━━ Materials provided
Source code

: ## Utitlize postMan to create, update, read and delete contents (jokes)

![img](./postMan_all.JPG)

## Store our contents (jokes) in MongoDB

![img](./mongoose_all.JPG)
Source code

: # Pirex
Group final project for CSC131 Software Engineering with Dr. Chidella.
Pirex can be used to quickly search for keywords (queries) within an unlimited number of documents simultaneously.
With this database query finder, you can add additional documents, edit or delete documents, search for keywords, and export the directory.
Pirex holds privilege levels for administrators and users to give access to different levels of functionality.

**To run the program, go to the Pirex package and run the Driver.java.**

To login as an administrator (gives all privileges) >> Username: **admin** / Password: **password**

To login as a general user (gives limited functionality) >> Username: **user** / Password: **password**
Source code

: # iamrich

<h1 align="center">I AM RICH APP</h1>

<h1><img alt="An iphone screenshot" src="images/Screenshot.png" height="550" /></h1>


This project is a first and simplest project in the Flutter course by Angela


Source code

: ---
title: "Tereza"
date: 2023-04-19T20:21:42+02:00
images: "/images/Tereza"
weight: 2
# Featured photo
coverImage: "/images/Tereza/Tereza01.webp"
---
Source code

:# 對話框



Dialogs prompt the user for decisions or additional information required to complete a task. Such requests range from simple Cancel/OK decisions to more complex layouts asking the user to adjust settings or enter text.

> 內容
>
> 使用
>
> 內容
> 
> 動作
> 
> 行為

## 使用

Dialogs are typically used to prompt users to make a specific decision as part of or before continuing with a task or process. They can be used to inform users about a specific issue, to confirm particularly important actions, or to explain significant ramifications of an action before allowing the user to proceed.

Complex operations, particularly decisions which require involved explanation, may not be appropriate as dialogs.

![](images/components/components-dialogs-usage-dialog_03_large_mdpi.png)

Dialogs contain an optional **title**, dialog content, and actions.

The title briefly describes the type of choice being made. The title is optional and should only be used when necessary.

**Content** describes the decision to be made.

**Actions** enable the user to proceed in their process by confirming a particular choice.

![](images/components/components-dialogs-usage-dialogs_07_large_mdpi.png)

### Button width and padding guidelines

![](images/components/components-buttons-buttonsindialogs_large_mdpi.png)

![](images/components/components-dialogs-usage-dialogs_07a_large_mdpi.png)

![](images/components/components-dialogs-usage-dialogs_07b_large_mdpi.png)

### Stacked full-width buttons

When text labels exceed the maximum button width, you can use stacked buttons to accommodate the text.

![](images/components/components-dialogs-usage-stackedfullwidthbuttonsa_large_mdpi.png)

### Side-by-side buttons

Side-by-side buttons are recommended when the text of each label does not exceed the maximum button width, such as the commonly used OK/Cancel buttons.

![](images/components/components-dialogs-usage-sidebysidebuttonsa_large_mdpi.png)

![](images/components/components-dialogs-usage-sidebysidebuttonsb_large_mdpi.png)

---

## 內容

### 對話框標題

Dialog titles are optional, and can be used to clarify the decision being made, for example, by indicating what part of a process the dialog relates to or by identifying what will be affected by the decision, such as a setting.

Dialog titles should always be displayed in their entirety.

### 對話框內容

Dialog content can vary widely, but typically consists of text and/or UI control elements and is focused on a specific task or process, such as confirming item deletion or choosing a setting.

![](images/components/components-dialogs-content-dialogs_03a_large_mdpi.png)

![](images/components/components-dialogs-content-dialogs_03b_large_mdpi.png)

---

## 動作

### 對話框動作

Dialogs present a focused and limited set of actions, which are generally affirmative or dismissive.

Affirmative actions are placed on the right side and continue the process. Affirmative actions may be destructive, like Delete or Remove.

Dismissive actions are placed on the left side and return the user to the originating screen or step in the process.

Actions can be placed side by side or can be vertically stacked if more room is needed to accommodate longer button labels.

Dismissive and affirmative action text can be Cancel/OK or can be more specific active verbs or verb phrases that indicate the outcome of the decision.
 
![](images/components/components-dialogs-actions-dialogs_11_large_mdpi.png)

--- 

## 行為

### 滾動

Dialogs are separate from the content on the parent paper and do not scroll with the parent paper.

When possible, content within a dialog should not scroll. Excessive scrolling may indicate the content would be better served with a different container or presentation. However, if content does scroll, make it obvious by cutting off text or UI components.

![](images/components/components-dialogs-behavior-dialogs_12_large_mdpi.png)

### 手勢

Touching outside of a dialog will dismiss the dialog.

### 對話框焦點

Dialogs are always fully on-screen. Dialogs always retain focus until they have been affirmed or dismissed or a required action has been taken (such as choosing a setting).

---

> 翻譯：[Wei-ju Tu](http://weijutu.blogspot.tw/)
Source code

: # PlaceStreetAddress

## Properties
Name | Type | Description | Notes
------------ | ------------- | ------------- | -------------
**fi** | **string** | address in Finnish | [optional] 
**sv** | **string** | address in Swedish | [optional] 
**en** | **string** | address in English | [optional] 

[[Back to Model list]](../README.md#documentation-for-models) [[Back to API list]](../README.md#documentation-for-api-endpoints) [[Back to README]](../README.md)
━━━━
_Task objective_
Each line in the material above that mentions the word "choosing" must be copied.

_Output_
Dialog content can vary widely, but typically consists of text and/or UI control elements and is focused on a specific task or process, such as confirming item deletion or choosing a setting.
Dialogs are always fully on-screen. Dialogs always retain focus until they have been affirmed or dismissed or a required action has been taken (such as choosing a setting).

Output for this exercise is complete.